Below are records. Find each line in them that holds the word "семинара" and copy it.

> **Data extracts**
.....

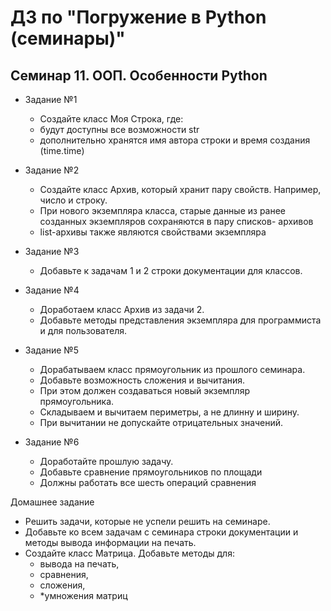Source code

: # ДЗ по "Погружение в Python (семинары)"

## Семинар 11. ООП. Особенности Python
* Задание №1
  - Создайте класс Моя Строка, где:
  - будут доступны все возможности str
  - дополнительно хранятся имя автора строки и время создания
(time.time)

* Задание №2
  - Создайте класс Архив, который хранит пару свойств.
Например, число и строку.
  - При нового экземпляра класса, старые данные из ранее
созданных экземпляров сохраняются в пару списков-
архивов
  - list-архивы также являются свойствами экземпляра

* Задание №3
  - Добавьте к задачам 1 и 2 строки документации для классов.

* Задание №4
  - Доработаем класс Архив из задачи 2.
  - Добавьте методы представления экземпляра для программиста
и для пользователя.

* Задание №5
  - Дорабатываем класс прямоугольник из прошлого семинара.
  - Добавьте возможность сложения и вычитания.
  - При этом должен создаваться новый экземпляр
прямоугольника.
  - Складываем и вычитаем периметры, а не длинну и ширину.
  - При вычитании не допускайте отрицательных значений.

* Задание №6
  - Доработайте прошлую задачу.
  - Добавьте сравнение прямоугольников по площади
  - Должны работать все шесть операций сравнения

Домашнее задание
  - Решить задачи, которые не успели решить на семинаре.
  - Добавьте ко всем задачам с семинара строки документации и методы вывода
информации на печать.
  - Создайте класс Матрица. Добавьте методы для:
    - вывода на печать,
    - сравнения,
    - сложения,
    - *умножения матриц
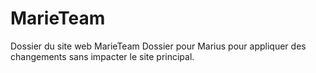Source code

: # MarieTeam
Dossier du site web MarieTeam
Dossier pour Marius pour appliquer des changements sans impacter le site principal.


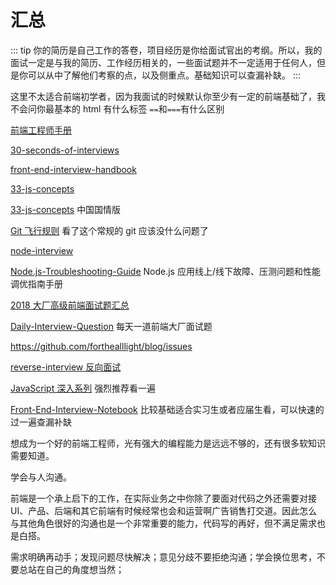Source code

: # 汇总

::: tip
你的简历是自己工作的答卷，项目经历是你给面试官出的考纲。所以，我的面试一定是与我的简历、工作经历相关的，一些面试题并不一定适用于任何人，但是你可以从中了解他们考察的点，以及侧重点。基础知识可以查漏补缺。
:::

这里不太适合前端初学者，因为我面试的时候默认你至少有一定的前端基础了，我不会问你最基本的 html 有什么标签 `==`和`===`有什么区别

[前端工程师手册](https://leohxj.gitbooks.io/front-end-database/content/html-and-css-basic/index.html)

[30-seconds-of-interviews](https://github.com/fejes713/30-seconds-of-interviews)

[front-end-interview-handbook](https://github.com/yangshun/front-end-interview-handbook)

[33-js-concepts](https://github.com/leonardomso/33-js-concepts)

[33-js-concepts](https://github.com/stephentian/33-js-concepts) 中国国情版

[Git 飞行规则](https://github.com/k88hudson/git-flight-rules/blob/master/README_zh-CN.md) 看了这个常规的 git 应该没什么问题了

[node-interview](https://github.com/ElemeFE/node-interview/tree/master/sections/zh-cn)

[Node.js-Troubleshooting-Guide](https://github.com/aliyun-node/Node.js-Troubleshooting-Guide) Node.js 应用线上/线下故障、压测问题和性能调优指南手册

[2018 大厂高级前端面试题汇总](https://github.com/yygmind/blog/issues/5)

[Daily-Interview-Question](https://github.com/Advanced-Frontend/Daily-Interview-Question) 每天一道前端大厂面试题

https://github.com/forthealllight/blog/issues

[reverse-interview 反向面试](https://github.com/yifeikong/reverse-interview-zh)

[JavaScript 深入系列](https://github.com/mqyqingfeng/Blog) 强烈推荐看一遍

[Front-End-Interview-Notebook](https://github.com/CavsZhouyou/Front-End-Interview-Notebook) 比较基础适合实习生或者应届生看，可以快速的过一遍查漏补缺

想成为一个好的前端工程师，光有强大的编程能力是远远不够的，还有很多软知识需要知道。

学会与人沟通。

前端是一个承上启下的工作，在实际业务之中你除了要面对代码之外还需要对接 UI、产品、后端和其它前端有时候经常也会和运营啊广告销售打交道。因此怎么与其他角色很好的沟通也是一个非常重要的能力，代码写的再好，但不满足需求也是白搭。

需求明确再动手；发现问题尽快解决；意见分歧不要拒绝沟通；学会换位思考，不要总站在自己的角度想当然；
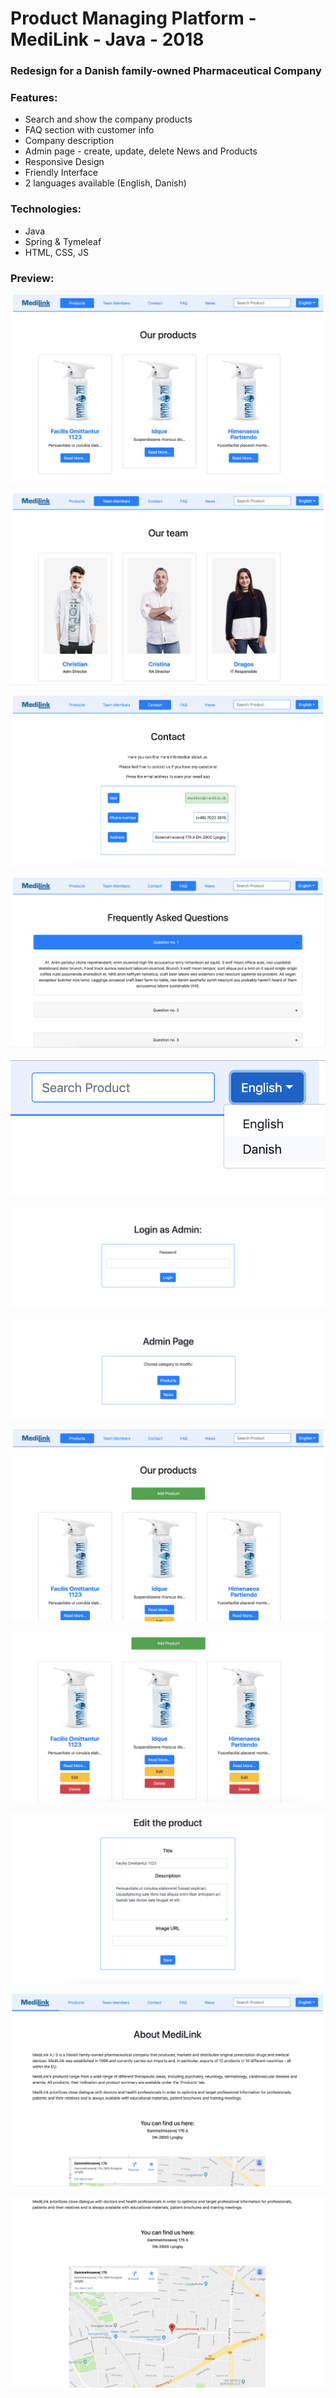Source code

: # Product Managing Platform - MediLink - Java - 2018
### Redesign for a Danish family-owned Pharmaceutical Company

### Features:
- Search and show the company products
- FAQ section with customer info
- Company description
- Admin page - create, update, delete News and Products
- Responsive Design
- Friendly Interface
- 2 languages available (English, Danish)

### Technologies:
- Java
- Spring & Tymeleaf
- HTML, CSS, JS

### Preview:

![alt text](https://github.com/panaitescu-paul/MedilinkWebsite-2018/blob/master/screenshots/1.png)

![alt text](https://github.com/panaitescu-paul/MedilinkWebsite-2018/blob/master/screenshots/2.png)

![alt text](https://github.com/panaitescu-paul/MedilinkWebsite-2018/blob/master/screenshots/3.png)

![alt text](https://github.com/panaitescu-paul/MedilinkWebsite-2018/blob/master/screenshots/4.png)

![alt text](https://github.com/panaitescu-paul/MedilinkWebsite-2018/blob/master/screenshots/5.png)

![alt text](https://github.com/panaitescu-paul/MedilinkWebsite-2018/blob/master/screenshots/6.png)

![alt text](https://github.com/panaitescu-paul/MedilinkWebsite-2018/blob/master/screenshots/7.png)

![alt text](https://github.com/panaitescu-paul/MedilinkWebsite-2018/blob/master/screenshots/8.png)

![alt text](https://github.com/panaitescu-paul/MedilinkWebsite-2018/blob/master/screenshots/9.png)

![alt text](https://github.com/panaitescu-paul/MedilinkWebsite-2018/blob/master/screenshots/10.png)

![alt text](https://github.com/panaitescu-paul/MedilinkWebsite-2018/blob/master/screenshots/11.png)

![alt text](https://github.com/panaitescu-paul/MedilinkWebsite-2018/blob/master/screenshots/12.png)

.....

> **Completed exercise**
  - Дорабатываем класс прямоугольник из прошлого семинара.
  - Добавьте ко всем задачам с семинара строки документации и методы вывода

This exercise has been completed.